Ménière disease is a syndrome in which episodes of spinning vertigo (sense of the room spinning), hearing loss, and tinnitus(ringing in the ear)is experience .Between the unpredictable attacks, you usually do not have any problems or symptoms of the disease. The primary histopathological correlate of Meniere's disease is endolymphatic hydrops.
Paparella used the notion of a “lake, river, and pond” to explain the occurrence of malabsorption of endolymph leading to hydrops. This notion describes the endolymphatic sac as a pond, the vestibular aqueduct as a river, and the endolymphatic fluid space as a lake. When there is an obstruction near the endolymphatic sac or duct, a backlog of endolymphatic fluid is created, leading to hydrops.

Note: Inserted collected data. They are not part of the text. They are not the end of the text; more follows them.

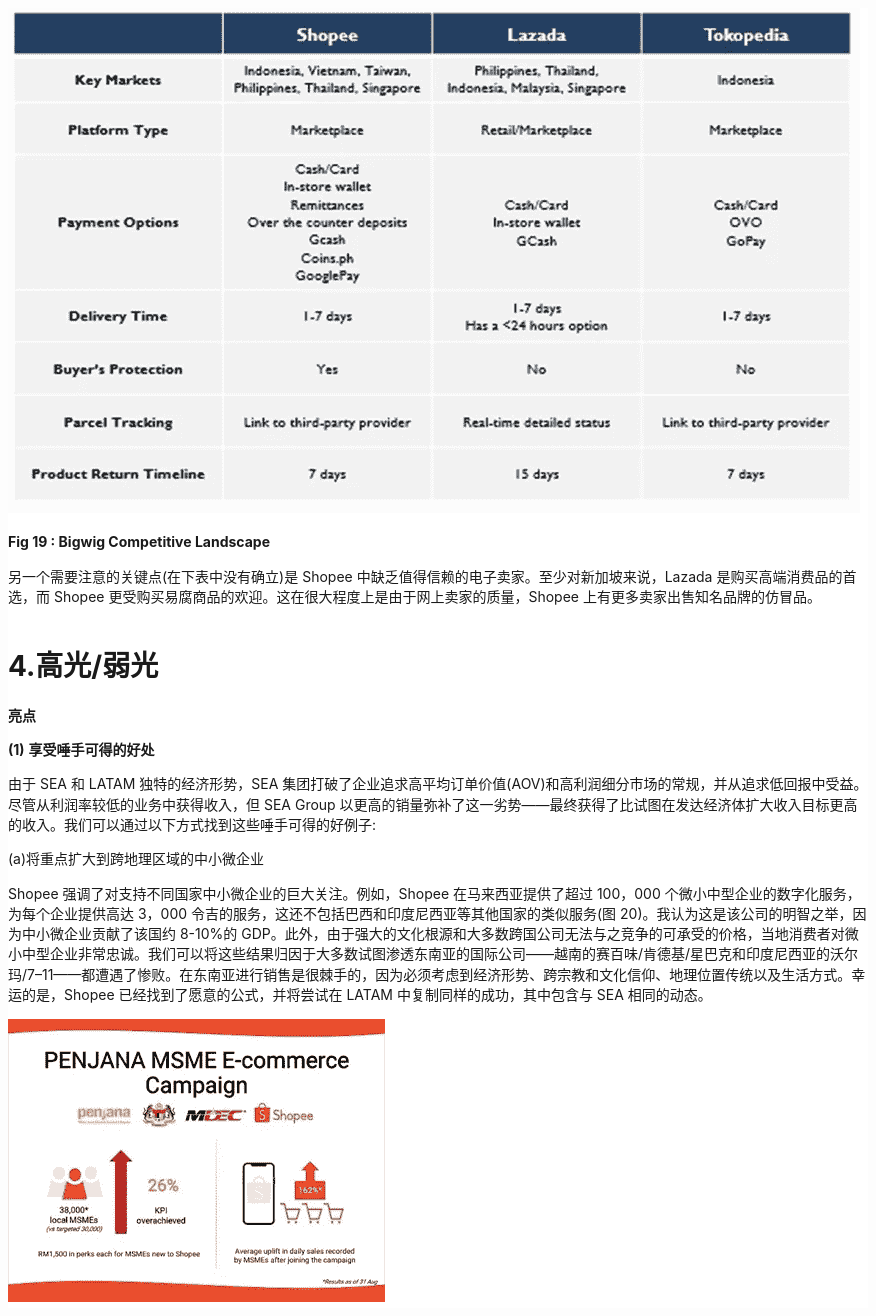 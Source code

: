 ![](img/353972f8c0d2a422c356a3a109053fe1.png)

**Fig 19 : Bigwig Competitive Landscape**

另一个需要注意的关键点(在下表中没有确立)是 Shopee 中缺乏值得信赖的电子卖家。至少对新加坡来说，Lazada 是购买高端消费品的首选，而 Shopee 更受购买易腐商品的欢迎。这在很大程度上是由于网上卖家的质量，Shopee 上有更多卖家出售知名品牌的仿冒品。

# 4.高光/弱光

**亮点**

**(1)** **享受唾手可得的好处**

由于 SEA 和 LATAM 独特的经济形势，SEA 集团打破了企业追求高平均订单价值(AOV)和高利润细分市场的常规，并从追求低回报中受益。尽管从利润率较低的业务中获得收入，但 SEA Group 以更高的销量弥补了这一劣势——最终获得了比试图在发达经济体扩大收入目标更高的收入。我们可以通过以下方式找到这些唾手可得的好例子:

(a)将重点扩大到跨地理区域的中小微企业

Shopee 强调了对支持不同国家中小微企业的巨大关注。例如，Shopee 在马来西亚提供了超过 100，000 个微小中型企业的数字化服务，为每个企业提供高达 3，000 令吉的服务，这还不包括巴西和印度尼西亚等其他国家的类似服务(图 20)。我认为这是该公司的明智之举，因为中小微企业贡献了该国约 8-10%的 GDP。此外，由于强大的文化根源和大多数跨国公司无法与之竞争的可承受的价格，当地消费者对微小中型企业非常忠诚。我们可以将这些结果归因于大多数试图渗透东南亚的国际公司——越南的赛百味/肯德基/星巴克和印度尼西亚的沃尔玛/7–11——都遭遇了惨败。在东南亚进行销售是很棘手的，因为必须考虑到经济形势、跨宗教和文化信仰、地理位置传统以及生活方式。幸运的是，Shopee 已经找到了愿意的公式，并将尝试在 LATAM 中复制同样的成功，其中包含与 SEA 相同的动态。

![](img/8667b22a77193bc9c521749cc9af2afa.png)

The clinical response to antiviral medication indicated that vertigo due to Meniere's disease was relieved in 85–90% of patients. It is not surprising that control of vertigo was not greater than 85–90%, as mutant strains of the herpes virus group would be resistant to the acyclovir class of antivirals. Until newer antivirals are developed, approximately 10% of Meniere's disease patients with vertigo will not be controlled.
Usually, surgical treatment is only considered after all other treatments have failed to ease your symptoms. You and your doctor may decide to try a surgical or “destructive” treatment such as: Draining fluid from the inner ear Cutting the balance nerve to reduce vertigo intensity Removing the balance portion of the inner ear. This relieves the vertigo but causes complete, permanent hearing loss in the affected ear.
Major research on disease:
Developing an in-ear device that uses a programmable microfluid pump (the size of a computer chip) to precisely deliver vertigo-relieving drugs to the inner ear.Chemical labyrinthectomy with drugs injected into the inner ear to reduce balance function and risk of hearing loss.